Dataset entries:
● ● ● ●
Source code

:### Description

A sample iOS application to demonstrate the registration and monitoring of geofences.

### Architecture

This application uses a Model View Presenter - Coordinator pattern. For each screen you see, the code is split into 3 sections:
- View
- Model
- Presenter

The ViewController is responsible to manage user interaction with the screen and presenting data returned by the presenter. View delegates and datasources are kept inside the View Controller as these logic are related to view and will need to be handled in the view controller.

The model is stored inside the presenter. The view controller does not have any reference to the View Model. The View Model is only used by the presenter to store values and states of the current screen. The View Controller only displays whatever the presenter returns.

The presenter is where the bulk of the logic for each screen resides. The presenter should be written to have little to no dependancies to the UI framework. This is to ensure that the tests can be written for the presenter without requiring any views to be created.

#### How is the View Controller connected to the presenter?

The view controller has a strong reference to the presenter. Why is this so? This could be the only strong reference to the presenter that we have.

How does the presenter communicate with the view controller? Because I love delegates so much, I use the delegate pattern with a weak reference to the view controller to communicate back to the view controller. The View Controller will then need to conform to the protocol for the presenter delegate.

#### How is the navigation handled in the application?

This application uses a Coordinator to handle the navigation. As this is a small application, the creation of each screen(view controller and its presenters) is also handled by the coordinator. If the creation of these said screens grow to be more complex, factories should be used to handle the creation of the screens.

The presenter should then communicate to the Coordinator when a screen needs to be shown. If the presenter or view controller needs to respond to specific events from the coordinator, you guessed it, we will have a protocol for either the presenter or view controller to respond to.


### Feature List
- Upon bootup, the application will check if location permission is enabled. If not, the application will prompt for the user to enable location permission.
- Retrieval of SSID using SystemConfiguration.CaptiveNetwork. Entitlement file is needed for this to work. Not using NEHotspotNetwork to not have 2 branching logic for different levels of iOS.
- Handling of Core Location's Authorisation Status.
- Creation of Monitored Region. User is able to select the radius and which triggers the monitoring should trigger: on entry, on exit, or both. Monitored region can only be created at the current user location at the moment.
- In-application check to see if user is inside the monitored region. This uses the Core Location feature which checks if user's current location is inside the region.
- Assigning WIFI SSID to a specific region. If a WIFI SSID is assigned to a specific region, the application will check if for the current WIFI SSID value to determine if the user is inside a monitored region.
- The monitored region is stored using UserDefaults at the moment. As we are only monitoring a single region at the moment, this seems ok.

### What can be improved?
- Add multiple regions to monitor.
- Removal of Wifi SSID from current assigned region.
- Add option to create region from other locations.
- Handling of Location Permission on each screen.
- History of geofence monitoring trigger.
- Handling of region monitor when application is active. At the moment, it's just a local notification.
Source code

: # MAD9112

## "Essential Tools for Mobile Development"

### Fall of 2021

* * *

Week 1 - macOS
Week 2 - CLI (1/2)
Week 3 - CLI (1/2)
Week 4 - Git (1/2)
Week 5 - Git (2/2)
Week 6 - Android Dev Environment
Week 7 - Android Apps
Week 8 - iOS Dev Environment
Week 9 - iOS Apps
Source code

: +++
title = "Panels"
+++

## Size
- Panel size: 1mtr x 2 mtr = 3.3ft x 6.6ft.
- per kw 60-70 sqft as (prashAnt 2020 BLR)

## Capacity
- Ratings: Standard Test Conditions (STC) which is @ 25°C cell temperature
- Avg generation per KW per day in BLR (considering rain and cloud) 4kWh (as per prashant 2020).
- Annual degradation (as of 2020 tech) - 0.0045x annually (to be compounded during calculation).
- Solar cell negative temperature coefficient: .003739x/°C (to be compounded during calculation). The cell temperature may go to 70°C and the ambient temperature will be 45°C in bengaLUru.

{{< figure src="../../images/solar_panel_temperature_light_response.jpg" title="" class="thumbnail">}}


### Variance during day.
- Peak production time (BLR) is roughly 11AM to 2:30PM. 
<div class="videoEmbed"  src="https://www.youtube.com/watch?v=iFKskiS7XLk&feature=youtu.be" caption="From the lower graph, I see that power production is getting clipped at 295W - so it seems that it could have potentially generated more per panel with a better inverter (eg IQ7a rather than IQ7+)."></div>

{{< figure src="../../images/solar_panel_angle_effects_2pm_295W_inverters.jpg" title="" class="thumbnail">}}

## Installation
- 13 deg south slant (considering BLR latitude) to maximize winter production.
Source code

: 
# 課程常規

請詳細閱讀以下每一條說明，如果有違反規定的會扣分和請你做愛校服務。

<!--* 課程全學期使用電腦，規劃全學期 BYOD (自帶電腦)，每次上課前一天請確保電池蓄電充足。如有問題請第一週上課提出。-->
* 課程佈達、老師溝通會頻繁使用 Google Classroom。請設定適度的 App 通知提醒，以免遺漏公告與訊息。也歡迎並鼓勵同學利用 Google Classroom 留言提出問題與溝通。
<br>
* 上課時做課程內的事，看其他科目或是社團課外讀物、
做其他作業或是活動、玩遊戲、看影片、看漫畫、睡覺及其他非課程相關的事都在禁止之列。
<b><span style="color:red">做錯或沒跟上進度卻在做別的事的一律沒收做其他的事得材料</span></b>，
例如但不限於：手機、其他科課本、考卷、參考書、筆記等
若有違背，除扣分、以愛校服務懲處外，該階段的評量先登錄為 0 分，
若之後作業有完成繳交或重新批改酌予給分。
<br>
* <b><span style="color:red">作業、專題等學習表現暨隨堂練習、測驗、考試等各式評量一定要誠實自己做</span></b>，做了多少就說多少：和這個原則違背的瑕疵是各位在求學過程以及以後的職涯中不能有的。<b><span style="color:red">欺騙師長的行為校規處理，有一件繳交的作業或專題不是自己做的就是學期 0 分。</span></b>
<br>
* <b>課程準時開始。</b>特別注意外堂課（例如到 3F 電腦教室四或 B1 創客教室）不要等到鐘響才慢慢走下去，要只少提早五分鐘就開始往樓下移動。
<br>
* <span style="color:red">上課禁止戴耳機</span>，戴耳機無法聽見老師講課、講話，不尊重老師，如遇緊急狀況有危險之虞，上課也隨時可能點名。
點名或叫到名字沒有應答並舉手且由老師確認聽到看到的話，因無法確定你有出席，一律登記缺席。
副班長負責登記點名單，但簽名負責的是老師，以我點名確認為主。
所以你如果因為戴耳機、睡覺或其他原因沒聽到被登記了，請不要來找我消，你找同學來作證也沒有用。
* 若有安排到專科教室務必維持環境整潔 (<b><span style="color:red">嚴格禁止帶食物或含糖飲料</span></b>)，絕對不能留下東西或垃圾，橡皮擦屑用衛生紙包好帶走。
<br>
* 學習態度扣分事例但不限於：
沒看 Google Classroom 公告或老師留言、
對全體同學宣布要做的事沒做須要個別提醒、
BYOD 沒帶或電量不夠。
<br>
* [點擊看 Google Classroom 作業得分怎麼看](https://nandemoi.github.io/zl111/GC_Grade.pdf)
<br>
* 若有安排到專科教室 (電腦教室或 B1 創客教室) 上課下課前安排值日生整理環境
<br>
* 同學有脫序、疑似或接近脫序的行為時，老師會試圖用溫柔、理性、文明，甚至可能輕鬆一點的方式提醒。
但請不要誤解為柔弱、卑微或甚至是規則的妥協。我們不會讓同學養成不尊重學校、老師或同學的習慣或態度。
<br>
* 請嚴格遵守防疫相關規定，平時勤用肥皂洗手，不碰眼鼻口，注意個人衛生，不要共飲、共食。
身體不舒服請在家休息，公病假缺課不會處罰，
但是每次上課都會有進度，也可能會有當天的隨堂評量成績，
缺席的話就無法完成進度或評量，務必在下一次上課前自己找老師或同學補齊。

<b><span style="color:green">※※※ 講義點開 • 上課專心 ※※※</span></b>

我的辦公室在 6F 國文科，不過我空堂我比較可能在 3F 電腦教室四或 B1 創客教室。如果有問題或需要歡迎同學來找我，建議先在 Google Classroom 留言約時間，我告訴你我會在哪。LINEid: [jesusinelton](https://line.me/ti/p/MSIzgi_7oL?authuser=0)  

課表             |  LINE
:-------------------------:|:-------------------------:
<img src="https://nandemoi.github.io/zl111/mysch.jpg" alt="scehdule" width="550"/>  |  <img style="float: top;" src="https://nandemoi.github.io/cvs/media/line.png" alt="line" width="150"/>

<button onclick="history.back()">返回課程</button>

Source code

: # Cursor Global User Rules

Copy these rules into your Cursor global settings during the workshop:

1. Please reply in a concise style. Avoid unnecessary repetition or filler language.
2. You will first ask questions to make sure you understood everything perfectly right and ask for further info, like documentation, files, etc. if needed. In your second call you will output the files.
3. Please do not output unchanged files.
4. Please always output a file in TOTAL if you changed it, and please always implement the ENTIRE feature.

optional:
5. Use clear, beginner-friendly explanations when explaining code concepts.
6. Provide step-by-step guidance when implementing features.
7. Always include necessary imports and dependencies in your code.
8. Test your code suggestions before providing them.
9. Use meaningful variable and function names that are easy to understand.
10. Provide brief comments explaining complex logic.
● ● ● ●
Required action:
From the line holding "Week 7 - Android Apps" to the line holding "- Solar cell", inclusive, restate each line above exactly as written.

Output:
Week 7 - Android Apps
Week 8 - iOS Dev Environment
Week 9 - iOS Apps
Source code

: +++
title = "Panels"
+++

## Size
- Panel size: 1mtr x 2 mtr = 3.3ft x 6.6ft.
- per kw 60-70 sqft as (prashAnt 2020 BLR)

## Capacity
- Ratings: Standard Test Conditions (STC) which is @ 25°C cell temperature
- Avg generation per KW per day in BLR (considering rain and cloud) 4kWh (as per prashant 2020).
- Annual degradation (as of 2020 tech) - 0.0045x annually (to be compounded during calculation).
- Solar cell negative temperature coefficient: .003739x/°C (to be compounded during calculation). The cell temperature may go to 70°C and the ambient temperature will be 45°C in bengaLUru.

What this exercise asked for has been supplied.